A US congressional watchdog has found no evidence that a 2012 Securities and Exchange Commission (SEC) conflict minerals disclosure rule has reduced violence in Democratic Republic of Congo (DRC), it said in a report on Monday.
Armed groups continue to fight for control of gold mines in the east of the Central African country, the US Government Accountability Office (GAO) said in its report.
It also said the rule - which requires some companies to report on their use of tantalum, tin, tungsten and gold - has likely had no effect in neighbouring countries.
"GAO found no empirical evidence that the rule has decreased the occurrence or level of violence in the eastern DRC, where many mines and armed groups are located," the report said.
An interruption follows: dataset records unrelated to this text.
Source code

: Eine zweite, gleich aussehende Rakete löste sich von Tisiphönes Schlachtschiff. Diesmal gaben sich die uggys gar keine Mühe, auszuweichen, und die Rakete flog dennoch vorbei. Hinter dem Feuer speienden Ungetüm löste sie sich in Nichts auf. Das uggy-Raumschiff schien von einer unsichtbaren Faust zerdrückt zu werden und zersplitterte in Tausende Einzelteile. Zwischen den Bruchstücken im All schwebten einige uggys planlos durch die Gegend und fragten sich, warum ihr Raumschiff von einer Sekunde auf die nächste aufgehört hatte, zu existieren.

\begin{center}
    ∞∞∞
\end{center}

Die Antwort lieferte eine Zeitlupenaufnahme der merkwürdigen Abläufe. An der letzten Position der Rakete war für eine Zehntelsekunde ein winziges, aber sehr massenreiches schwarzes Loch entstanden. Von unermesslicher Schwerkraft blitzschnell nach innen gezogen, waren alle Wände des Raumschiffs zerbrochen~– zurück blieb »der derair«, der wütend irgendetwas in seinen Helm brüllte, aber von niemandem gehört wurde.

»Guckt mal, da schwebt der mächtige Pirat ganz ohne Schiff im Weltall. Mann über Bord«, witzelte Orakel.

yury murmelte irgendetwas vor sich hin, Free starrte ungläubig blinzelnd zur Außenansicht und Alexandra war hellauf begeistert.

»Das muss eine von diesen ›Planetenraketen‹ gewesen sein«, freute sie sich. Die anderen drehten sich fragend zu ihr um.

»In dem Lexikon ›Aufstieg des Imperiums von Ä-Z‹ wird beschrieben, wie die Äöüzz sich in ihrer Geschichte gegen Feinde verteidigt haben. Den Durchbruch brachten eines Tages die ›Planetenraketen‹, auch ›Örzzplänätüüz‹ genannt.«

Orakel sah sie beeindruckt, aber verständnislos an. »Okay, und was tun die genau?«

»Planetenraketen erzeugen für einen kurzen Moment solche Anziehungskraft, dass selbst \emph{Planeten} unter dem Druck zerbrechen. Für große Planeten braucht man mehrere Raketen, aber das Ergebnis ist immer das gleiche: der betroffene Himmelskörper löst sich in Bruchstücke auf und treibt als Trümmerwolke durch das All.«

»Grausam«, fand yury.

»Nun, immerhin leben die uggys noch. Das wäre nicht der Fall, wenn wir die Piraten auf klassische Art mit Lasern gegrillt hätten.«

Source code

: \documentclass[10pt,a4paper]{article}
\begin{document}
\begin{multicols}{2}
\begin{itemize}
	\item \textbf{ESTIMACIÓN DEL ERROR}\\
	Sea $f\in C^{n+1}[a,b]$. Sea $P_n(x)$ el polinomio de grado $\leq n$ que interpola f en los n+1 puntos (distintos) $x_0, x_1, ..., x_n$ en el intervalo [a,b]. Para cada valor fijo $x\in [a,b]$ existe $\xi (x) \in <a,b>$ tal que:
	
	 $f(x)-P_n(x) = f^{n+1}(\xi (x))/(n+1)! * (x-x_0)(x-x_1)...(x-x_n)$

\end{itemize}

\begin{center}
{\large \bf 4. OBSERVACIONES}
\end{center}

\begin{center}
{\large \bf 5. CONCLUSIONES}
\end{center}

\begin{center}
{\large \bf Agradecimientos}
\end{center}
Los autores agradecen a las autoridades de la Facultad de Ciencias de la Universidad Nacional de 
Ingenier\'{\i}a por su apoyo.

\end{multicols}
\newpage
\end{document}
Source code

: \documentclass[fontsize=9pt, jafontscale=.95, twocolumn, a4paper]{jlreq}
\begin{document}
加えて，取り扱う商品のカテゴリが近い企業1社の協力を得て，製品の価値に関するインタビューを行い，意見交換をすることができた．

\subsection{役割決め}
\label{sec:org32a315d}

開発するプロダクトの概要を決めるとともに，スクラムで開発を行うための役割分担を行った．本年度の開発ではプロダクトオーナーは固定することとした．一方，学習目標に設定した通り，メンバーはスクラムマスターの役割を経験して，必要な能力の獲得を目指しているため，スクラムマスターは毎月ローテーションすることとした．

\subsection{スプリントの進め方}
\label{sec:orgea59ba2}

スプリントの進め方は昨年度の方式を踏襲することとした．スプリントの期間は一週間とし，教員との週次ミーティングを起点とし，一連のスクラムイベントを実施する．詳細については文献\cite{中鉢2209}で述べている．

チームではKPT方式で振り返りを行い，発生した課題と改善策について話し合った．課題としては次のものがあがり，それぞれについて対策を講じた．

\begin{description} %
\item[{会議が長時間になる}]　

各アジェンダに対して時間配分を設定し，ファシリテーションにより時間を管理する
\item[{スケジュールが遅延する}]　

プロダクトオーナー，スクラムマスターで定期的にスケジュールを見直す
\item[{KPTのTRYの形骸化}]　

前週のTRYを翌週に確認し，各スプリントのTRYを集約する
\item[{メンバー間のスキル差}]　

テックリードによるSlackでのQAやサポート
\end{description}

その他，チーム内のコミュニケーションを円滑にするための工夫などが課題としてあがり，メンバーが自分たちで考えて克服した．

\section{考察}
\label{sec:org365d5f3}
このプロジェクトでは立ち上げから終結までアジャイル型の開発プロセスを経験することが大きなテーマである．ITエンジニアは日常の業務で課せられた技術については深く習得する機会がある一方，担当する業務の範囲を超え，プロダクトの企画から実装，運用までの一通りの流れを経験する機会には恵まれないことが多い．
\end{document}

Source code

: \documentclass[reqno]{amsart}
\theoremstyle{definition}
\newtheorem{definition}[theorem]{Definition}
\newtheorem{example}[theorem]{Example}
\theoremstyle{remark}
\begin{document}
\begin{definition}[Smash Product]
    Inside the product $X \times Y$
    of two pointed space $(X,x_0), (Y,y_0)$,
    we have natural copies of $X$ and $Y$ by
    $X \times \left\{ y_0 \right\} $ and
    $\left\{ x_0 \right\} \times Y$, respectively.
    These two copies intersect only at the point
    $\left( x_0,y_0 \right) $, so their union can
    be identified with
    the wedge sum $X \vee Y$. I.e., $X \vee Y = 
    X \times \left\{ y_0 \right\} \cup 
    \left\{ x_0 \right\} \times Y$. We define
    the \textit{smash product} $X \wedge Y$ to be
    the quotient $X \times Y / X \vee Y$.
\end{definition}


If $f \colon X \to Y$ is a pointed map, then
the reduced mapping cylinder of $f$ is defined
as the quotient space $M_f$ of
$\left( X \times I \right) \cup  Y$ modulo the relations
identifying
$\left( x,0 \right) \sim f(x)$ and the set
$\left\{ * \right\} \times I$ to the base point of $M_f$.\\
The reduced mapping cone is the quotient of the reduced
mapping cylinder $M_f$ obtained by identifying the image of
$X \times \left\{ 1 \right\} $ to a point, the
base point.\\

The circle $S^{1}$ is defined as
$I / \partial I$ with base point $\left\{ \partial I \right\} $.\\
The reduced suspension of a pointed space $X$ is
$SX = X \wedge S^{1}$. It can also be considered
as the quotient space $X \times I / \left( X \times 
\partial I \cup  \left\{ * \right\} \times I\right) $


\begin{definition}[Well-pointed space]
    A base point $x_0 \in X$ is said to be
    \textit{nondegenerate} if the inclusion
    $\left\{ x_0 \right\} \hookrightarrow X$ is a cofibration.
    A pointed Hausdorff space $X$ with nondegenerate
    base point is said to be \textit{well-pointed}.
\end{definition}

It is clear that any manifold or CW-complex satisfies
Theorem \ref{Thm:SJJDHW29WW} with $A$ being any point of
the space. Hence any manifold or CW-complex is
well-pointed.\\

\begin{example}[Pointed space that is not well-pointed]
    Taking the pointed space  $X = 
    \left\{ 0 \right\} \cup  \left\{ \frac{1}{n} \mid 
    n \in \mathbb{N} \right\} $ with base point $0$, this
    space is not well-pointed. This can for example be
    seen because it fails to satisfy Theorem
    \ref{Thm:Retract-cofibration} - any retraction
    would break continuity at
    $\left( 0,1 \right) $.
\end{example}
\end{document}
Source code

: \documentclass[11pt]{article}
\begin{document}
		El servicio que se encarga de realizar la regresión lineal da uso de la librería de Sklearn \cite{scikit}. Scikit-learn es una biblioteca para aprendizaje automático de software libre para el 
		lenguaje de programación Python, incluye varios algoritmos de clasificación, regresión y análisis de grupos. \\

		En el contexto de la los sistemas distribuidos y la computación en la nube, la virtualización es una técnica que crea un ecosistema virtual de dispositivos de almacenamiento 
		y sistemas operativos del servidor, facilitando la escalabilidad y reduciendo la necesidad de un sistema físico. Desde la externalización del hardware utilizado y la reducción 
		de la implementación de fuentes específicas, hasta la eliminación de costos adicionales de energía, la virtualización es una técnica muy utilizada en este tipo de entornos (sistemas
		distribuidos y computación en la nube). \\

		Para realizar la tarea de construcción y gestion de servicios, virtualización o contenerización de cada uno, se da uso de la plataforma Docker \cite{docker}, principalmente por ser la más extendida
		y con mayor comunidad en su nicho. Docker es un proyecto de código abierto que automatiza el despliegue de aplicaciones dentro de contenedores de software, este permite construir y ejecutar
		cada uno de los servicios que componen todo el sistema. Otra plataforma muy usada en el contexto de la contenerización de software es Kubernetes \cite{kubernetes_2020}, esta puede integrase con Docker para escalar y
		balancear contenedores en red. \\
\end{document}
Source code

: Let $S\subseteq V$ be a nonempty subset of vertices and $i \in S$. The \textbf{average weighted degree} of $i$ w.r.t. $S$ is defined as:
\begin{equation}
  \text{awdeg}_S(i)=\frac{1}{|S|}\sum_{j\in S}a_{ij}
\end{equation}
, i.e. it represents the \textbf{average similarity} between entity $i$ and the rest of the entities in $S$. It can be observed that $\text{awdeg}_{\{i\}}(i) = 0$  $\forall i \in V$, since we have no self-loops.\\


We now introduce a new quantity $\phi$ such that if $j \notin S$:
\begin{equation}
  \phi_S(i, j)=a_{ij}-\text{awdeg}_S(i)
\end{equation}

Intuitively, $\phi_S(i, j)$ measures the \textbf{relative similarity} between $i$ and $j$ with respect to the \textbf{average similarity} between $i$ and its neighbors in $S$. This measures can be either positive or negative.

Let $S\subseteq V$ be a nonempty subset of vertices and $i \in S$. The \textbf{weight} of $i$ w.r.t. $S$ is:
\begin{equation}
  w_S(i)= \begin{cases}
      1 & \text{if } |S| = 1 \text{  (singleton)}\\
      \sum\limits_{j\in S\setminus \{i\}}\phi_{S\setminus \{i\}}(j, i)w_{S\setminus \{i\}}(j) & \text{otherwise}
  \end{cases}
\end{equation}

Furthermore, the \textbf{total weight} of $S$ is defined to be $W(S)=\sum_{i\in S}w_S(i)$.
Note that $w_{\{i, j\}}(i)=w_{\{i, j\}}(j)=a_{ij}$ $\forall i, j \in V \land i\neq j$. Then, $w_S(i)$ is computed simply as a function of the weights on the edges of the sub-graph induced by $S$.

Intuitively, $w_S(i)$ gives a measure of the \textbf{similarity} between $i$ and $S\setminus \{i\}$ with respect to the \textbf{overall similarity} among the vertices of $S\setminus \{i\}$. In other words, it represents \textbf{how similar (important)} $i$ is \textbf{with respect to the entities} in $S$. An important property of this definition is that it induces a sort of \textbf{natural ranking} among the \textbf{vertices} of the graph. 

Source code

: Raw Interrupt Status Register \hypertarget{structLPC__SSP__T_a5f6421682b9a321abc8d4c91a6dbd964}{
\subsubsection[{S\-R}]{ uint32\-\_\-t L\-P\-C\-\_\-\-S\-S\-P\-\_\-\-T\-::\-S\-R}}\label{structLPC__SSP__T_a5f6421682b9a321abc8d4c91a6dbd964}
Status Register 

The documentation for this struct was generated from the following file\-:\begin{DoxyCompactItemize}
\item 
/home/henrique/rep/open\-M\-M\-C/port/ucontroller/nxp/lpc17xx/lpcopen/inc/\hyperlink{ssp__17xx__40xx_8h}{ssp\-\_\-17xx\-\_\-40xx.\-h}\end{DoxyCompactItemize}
"GAO also found the rule was associated with a spread of violence, particularly around informal, small-scale gold mining sites," it said, adding that gold is the most difficult to trace, and easiest to smuggle, of the four minerals covered by the rule.
Congo is the world's top producer of tantalum, which is considered a critical mineral by the US and the European Union.
The report added that "the SEC disagreed with some of GAO's findings and raised concerns about some of its methodology and analyses." The GAO said it made certain adjustments that did not materially affect its findings.
The SEC did not immediately reply to a request for comment.
Last year, GAO said that some US companies buying minerals from Congo and its neighbours were failing to meet disclosure requirements.
On September 30, Bintou Keita, head of the United Nations (UN) mission in Congo, told the UN Security Council that M23 rebels in the east are generating $300 000 per month in revenues in a coltan-mining region they seized earlier this year.